What you have to do: A stretch of the entries below is to be set down exactly, running from the line with "will take you" through the line with "In order to", both included, and no other line.
== Task data ==
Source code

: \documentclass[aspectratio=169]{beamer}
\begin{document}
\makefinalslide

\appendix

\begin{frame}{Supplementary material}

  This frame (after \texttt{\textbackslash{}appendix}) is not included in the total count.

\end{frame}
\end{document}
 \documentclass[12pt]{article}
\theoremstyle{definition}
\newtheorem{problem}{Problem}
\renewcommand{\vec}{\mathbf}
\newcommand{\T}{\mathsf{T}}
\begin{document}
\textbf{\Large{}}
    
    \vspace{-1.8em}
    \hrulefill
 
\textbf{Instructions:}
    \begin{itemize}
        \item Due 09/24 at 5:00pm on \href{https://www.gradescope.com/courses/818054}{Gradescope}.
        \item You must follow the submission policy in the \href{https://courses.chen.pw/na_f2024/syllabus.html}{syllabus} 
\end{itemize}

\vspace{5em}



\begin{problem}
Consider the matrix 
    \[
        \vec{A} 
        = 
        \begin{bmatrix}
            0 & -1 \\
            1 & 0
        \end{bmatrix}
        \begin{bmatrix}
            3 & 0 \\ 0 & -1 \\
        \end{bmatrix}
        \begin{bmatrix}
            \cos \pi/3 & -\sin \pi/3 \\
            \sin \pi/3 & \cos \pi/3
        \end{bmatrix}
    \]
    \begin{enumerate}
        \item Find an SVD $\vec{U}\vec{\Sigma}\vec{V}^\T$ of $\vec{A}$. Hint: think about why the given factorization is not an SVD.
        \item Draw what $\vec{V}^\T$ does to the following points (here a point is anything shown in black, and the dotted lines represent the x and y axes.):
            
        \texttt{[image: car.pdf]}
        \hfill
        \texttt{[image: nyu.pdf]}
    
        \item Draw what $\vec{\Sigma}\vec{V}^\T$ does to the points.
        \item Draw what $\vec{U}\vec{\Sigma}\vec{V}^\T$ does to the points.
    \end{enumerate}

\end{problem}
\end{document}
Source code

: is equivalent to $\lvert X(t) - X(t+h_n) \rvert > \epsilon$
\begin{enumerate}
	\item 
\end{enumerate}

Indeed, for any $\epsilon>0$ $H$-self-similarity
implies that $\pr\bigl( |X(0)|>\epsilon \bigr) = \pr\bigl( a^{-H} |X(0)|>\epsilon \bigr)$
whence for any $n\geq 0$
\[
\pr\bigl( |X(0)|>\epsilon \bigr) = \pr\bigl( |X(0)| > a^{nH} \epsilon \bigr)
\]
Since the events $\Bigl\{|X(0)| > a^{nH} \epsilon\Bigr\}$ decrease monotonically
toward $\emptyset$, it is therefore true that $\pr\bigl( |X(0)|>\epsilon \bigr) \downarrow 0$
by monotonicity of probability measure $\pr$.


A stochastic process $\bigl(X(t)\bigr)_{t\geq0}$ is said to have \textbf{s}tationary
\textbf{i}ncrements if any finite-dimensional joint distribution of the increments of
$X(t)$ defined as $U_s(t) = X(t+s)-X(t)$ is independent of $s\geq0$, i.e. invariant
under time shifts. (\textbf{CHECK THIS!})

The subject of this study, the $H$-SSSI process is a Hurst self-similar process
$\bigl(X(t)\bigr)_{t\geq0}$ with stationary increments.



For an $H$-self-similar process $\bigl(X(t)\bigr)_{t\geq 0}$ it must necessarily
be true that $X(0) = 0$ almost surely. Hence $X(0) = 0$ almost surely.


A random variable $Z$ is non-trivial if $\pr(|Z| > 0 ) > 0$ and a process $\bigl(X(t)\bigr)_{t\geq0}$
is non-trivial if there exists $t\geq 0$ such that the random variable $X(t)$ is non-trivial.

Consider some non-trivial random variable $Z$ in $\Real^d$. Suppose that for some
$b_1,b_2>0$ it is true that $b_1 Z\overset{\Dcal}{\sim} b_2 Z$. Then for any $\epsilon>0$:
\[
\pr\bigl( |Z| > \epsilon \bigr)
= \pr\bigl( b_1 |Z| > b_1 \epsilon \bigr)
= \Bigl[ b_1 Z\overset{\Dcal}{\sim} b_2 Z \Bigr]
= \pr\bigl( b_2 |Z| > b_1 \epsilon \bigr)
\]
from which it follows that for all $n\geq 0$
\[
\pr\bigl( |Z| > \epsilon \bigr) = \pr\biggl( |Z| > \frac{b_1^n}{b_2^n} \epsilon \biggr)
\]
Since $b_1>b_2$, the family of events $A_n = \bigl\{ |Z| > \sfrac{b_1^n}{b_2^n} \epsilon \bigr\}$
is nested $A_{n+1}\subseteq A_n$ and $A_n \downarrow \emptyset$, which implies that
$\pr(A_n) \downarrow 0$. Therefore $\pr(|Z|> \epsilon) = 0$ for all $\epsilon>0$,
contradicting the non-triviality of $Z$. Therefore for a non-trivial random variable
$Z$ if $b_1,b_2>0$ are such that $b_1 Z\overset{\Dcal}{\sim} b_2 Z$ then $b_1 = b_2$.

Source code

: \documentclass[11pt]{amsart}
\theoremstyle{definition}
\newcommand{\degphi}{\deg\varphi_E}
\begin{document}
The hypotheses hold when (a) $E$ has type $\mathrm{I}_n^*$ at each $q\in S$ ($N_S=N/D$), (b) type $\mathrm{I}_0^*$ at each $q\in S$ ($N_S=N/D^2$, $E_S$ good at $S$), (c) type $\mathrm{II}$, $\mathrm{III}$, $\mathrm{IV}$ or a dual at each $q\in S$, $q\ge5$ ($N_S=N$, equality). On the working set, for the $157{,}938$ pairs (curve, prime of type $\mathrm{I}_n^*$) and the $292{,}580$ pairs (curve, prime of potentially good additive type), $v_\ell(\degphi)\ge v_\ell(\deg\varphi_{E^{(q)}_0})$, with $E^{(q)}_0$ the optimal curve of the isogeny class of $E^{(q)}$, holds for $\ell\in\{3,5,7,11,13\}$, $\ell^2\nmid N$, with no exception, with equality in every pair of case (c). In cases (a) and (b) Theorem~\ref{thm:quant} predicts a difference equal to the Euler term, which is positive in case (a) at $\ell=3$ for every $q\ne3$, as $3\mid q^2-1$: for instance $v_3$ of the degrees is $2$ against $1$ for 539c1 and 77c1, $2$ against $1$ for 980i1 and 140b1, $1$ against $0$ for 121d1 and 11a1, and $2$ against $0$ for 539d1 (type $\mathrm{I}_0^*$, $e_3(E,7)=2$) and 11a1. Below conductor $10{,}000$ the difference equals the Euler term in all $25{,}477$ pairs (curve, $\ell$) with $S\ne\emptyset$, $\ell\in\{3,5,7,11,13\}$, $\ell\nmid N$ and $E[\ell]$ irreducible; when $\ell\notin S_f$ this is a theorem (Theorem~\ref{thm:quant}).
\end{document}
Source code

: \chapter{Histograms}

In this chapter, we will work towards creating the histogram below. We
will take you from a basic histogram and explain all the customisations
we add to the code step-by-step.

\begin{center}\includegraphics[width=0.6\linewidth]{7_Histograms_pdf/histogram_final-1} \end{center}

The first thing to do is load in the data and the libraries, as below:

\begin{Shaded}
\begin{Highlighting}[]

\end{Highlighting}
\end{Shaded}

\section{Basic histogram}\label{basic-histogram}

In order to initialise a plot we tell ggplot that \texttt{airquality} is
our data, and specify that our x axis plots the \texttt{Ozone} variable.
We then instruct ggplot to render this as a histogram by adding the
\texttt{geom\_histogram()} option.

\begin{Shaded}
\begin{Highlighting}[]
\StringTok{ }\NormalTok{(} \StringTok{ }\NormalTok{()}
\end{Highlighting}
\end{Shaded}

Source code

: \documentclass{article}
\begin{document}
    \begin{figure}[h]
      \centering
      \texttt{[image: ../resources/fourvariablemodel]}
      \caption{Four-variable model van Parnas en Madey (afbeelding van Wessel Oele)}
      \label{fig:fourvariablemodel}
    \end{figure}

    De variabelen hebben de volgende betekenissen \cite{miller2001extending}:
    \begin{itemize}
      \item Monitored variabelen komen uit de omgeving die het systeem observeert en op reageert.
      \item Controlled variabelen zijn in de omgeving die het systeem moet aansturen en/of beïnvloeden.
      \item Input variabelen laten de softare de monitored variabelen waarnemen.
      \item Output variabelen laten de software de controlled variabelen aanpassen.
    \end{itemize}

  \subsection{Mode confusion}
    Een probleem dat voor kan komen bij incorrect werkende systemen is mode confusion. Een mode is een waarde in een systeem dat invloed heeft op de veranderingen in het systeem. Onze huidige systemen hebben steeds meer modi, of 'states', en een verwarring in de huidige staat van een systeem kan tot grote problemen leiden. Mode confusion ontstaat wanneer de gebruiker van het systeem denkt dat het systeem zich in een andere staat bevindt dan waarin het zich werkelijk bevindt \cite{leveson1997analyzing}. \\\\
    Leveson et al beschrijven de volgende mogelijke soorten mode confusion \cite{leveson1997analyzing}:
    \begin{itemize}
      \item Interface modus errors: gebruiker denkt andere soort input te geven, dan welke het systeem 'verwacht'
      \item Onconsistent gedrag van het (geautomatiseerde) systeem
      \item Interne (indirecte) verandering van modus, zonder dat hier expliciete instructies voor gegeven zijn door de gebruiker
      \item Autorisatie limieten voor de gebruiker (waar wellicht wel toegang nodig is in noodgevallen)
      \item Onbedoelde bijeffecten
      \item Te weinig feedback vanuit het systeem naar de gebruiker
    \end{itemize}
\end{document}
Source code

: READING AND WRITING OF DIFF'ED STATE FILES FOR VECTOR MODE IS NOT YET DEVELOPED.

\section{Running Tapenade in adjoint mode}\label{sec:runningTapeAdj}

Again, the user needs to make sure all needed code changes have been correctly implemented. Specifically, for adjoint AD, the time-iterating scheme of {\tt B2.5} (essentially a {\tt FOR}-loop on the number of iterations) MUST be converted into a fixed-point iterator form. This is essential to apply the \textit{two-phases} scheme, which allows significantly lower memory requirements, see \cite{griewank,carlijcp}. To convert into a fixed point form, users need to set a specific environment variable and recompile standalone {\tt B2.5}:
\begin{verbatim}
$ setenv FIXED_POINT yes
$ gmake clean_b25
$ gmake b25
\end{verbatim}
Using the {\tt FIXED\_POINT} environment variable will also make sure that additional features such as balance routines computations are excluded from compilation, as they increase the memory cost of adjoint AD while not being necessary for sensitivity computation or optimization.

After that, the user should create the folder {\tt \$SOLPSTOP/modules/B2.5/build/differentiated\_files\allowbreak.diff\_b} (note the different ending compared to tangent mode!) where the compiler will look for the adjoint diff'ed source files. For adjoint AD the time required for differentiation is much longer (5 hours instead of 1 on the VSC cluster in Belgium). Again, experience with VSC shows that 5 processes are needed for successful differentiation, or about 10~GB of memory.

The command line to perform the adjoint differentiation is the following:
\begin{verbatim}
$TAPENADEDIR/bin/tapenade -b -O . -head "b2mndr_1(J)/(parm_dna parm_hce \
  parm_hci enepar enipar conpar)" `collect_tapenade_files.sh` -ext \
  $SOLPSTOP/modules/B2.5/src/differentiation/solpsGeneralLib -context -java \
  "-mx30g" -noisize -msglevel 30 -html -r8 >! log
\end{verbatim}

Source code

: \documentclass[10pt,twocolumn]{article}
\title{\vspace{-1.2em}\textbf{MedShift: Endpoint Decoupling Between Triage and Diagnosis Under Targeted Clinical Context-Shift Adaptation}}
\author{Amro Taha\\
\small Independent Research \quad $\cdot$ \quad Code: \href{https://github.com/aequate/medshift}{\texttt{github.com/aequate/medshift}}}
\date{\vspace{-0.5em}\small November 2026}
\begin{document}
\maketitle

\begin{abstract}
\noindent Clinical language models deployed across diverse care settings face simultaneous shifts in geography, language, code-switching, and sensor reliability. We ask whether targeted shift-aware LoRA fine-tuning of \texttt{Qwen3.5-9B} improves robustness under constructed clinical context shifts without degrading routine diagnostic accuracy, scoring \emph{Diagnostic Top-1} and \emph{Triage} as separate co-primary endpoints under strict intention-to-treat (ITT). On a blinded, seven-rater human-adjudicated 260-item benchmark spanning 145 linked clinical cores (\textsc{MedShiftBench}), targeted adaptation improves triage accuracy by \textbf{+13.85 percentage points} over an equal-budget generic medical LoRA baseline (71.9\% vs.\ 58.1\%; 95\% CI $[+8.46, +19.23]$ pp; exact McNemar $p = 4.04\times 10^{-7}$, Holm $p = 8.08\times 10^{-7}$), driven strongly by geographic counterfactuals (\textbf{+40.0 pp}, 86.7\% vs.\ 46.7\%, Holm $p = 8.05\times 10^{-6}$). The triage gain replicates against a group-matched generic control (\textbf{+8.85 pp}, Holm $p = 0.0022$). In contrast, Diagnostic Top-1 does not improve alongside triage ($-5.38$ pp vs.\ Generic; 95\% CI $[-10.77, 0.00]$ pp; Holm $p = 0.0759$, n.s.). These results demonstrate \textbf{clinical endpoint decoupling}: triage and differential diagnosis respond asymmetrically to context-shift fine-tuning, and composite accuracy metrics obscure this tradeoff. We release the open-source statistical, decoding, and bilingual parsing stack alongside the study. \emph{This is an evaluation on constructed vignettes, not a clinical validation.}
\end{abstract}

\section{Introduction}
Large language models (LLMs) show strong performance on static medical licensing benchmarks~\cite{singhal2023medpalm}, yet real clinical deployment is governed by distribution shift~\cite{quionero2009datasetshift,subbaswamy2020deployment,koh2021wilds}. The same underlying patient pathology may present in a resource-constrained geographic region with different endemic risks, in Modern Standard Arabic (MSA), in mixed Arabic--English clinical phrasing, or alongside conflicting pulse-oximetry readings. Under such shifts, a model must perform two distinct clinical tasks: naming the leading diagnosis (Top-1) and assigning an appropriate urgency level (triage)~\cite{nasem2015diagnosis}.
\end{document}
===
Solution to this task:
will take you from a basic histogram and explain all the customisations
we add to the code step-by-step.

\begin{center}\includegraphics[width=0.6\linewidth]{7_Histograms_pdf/histogram_final-1} \end{center}

The first thing to do is load in the data and the libraries, as below:

\begin{Shaded}
\begin{Highlighting}[]

\end{Highlighting}
\end{Shaded}

\section{Basic histogram}\label{basic-histogram}

In order to initialise a plot we tell ggplot that \texttt{airquality} is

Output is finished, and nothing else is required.